[box type=”info” align=”” class=”” width=””]On Living By Kerry Egan 208 pp., $24.00 Riverhead Books, 2016[/box]
Kerry Egan has spent endless hours as a hospice chaplain listening to the regrets and memories of dying patients. She shares their stories in this new book, “On Living.”
“I don’t know,” she writes, “if listening to other people’s life stories as they die can make you wise, but I do know that it can heal your soul. I know this because those stories healed mine.”
Egan stresses the importance of hearing patients’ regrets and beliefs without trying to impose her own views. She believes that God is love and that “this love is the creative force of the universe.”
The author distances herself from the extreme views of some fundamentalists, such as a dying patient named Louise who believed that as a “born again” Christian she was going to Heaven, while her five children would perish in Hell because they had not been born again. “That makes God a monster, and parenting monstrous, and love a lie,” Egan says.
A patient named Linda requested the author’s help in finding someone who could remove an evil spirit that had been attached to her since childhood. In another case, a dying woman named Sally believed in reincarnation and was convinced that she was Joan of Arc in a previous life. We are not told if the author changed patients’ names and other details to protect privacy.
Egan somewhat awkwardly weaves in her own struggle with mental illness and loss. During an emergency C-section to deliver her first baby, doctors gave her a powerful anesthetic that led to months of psychotic disorders and psychotherapy sessions. She struggled to understand the impact of hallucinations and delusions.

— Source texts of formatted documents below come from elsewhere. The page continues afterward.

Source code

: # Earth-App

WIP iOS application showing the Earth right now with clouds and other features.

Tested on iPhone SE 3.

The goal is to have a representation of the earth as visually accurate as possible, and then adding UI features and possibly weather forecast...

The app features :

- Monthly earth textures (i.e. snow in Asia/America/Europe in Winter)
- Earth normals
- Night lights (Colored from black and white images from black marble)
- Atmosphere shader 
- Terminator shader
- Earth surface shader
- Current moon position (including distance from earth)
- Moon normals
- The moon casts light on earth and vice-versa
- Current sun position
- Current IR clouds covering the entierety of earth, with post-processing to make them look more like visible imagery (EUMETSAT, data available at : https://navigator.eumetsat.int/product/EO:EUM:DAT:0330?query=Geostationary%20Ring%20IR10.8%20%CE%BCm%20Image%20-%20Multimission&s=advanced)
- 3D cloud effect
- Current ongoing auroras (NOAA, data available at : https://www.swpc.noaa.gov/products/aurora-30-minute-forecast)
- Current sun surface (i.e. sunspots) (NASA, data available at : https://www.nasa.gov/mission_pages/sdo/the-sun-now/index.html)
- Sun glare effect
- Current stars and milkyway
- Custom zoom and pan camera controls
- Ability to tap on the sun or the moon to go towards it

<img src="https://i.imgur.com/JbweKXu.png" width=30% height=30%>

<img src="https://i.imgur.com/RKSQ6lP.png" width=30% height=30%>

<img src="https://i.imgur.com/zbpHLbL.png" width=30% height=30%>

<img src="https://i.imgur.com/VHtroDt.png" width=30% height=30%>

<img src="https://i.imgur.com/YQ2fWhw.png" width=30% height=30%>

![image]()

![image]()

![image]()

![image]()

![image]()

She was “deeply ashamed” of having been psychotic because of “the enormous stigma around mental illness in our society.”
Dying patients deal with regrets about things they did or did not do when they were well. “I’ve never met a single patient who didn’t have at least some regrets.”

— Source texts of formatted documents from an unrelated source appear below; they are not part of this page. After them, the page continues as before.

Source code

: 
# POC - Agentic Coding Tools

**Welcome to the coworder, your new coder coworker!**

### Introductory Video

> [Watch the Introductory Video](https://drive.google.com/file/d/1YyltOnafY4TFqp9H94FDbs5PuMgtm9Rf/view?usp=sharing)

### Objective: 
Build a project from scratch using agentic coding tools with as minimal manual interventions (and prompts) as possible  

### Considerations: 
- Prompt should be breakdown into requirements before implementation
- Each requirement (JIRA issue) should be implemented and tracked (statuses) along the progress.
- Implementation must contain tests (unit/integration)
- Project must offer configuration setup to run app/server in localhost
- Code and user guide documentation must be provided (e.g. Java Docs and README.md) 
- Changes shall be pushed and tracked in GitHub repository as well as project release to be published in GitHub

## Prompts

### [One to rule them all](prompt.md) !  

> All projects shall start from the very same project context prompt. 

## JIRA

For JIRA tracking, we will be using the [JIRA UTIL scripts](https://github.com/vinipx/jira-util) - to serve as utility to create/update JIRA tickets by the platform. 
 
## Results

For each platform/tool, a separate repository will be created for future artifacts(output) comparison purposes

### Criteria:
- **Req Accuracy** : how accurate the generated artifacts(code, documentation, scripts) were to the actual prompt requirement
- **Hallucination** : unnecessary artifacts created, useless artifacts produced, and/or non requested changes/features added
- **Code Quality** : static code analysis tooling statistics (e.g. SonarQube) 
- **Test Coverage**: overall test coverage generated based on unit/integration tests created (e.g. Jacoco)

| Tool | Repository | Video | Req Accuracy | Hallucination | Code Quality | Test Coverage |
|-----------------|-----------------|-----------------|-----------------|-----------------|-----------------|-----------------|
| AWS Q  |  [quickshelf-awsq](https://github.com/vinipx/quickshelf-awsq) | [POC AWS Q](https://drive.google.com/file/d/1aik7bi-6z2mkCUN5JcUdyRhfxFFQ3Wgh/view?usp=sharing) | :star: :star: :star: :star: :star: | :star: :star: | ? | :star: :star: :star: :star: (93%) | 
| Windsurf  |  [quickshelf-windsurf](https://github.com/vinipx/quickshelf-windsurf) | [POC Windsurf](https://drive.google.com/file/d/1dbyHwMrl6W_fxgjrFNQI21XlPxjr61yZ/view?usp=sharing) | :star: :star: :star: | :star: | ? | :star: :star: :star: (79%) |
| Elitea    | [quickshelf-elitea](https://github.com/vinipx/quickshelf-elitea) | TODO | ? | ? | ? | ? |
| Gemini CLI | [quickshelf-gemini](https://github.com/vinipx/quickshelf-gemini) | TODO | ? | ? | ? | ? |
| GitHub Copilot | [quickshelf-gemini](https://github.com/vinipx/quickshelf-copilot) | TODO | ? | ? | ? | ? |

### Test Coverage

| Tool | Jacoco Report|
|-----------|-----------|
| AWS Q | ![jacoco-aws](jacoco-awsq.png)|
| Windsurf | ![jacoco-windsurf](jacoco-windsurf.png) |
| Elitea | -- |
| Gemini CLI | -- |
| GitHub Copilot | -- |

Most of the stories are not memorable. Egan sits with patients in various stages of awareness and disability. Some cannot talk and others are hostile, wanting nothing to do with a hospice chaplain. The best she can offer is deep listening, silence and withholding judgment.

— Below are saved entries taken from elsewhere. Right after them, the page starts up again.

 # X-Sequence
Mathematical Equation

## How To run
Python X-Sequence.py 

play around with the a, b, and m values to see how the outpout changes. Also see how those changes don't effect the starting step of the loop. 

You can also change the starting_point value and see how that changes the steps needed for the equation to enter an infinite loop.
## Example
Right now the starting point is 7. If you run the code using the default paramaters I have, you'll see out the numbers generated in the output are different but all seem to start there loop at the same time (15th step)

“I learned that the best thing to alleviate the suffering of the soul is the kindness of another human being,” she says. “I learned that there is more mystery in the world than anyone taught me when I was growing up.”
Egan was drawn to hospice “in large part because I was afraid of death and illness and wanted to see what was on the other side of that loss. What I found were the patients who healed me. They were all so broken, and so beautiful.”